(526f) Developing a Method for the Isolation of Intact Viable Giant Mitochondria Utilizing An Electric Field

Scott P. Rose, Vratislav Kostal and Edgar A. Arriaga (Department of Chemistry, University of Minnesota-Twin Cities)

Introduction and Background:  Observable changes in mitochondrial morphology occur in shape and size as the organism ages.  Giant mitochondria can range between 1-5 µm, but the ability to analyze this unique organelle has been limited due to their fragile nature.  Current methods of organelle isolation deal with mechanical homogenization, which creates a powerful shear force that work well to release sub-cellular components, but tear apart the giant mitochondria and subsequently make analysis not possible.  We propose that the use of an electric field, applied with an electroporator, in conjunction with a solution containing digitonin, trypsin and colchicine will allow us to safely remove the plasma membrane and cytoskeleton from the mitochondria, thereby keeping the organelles of interest viable and available for study.

                Method:  10-N-nonyl acridine orange NAO labeled L6 rat myoblasts are being studied in a mitochondrial-isolation buffer solution in combination with trypsin, colchicine and digitonin.  Sample solution is then exposed to 90, 0.35kV pulses from an electroporator.   After electroporation, cells are then observed using fluorescent microscopy and flow cytometry or Capillary Electrophoresis with Laser Induced Fluorescence (CE-LIF) to determine cell count and number of intact mitochondria.
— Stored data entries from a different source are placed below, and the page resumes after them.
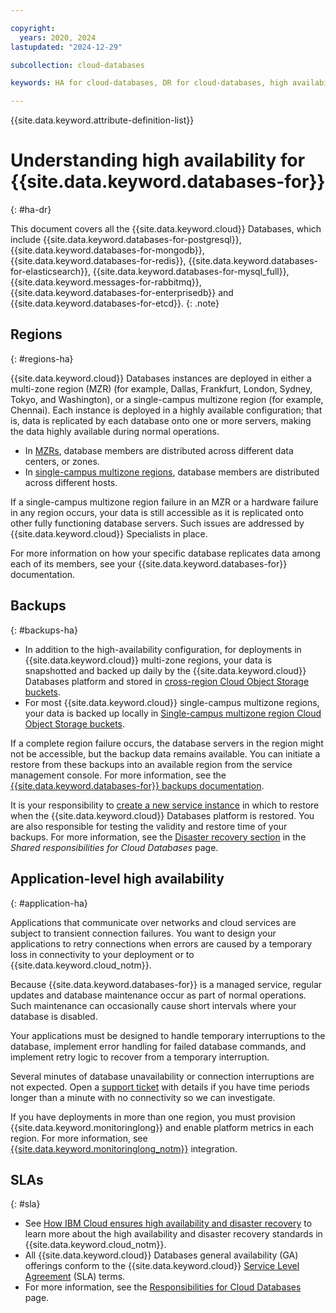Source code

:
 ```yaml
---

copyright:
  years: 2020, 2024
lastupdated: "2024-12-29"

subcollection: cloud-databases

keywords: HA for cloud-databases, DR for cloud-databases, high availability for cloud-databases, disaster recovery for cloud-databases, failover for cloud-databases

---
```


{{site.data.keyword.attribute-definition-list}}

# Understanding high availability for {{site.data.keyword.databases-for}}
{: #ha-dr}

This document covers all the {{site.data.keyword.cloud}} Databases, which include {{site.data.keyword.databases-for-postgresql}}, {{site.data.keyword.databases-for-mongodb}}, {{site.data.keyword.databases-for-redis}}, {{site.data.keyword.databases-for-elasticsearch}}, {{site.data.keyword.databases-for-mysql_full}}, {{site.data.keyword.messages-for-rabbitmq}}, {{site.data.keyword.databases-for-enterprisedb}} and {{site.data.keyword.databases-for-etcd}}. 
{: .note}

## Regions
{: #regions-ha}

{{site.data.keyword.cloud}} Databases instances are deployed in either a multi-zone region (MZR) (for example, Dallas, Frankfurt, London, Sydney, Tokyo, and Washington), or a single-campus multizone region (for example, Chennai). Each instance is deployed in a highly available configuration; that is, data is replicated by each database onto one or more servers, making the data highly available during normal operations.

- In [MZRs](/docs/overview?topic=overview-locations#table-mzr), database members are distributed across different data centers, or zones.  
- In [single-campus multizone regions](/docs/overview?topic=overview-locations#single-campus-mzr), database members are distributed across different hosts.

If a single-campus multizone region failure in an MZR or a hardware failure in any region occurs, your data is still accessible as it is replicated onto other fully functioning database servers. Such issues are addressed by {{site.data.keyword.cloud}} Specialists in place. 

For more information on how your specific database replicates data among each of its members, see your {{site.data.keyword.databases-for}} documentation.

## Backups
{: #backups-ha}

- In addition to the high-availability configuration, for deployments in {{site.data.keyword.cloud}} multi-zone regions, your data is snapshotted and backed up daily by the {{site.data.keyword.cloud}} Databases platform and stored in [cross-region Cloud Object Storage buckets](/docs/cloud-object-storage?topic=cloud-object-storage-endpoints#endpoints-geo).
- For most {{site.data.keyword.cloud}} single-campus multizone regions, your data is backed up locally in [Single-campus multizone region Cloud Object Storage buckets](/docs/cloud-object-storage?topic=cloud-object-storage-endpoints#endpoints-zone).

If a complete region failure occurs, the database servers in the region might not be accessible, but the backup data remains available. You can initiate a restore from these backups into an available region from the service management console. For more information, see the [{{site.data.keyword.databases-for}} backups documentation](/docs/cloud-databases?topic=cloud-databases-dashboard-backups). 

It is your responsibility to [create a new service instance](/docs/cloud-databases?topic=cloud-databases-getting-started-cdb-provision-instance) in which to restore when the {{site.data.keyword.cloud}} Databases platform is restored. You are also responsible for testing the validity and restore time of your backups. For more information, see the [Disaster recovery section](/docs/cloud-databases?topic=cloud-databases-responsibilities-cloud-databases#disaster-recovery-responsibilities) in the *Shared responsibilities for Cloud Databases* page.

## Application-level high availability
{: #application-ha}

Applications that communicate over networks and cloud services are subject to transient connection failures. You want to design your applications to retry connections when errors are caused by a temporary loss in connectivity to your deployment or to {{site.data.keyword.cloud_notm}}.

Because {{site.data.keyword.databases-for}} is a managed service, regular updates and database maintenance occur as part of normal operations. Such maintenance can occasionally cause short intervals where your database is disabled.

Your applications must be designed to handle temporary interruptions to the database, implement error handling for failed database commands, and implement retry logic to recover from a temporary interruption.

Several minutes of database unavailability or connection interruptions are not expected. Open a [support ticket](https://cloud.ibm.com/unifiedsupport/cases/add) with details if you have time periods longer than a minute with no connectivity so we can investigate.

If you have deployments in more than one region, you must provision {{site.data.keyword.monitoringlong}} and enable platform metrics in each region. For more information, see [{{site.data.keyword.monitoringlong_notm}}](/docs/cloud-databases?topic=cloud-databases-monitoring) integration.

## SLAs
{: #sla}

- See [How IBM Cloud ensures high availability and disaster recovery](docs/resiliency?topic=resiliency-ha-redundancy) to learn more about the high availability and disaster recovery standards in {{site.data.keyword.cloud_notm}}.
- All {{site.data.keyword.cloud}} Databases general availability (GA) offerings conform to the {{site.data.keyword.cloud}} [Service Level Agreement](/docs/overview?topic=overview-slas) (SLA) terms.
- For more information, see the [Responsibilities for Cloud Databases](/docs/cloud-databases?topic=cloud-databases-responsibilities-cloud-databases) page.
                Preliminary Work:  Our current method, using 90 short, electrical chain pulses disrupts upwards of 90% of the plasma membranes. The presence of mitochondria in an isolated subcellular fraction can be verified by flow cytometry and Capillary Electrophoresis with Laser Induced Fluorescence. Further analysis is being conducted using Flow Cytometry to identify the presence of giant mitochondria separate from whole cells and regular sized mitochondria.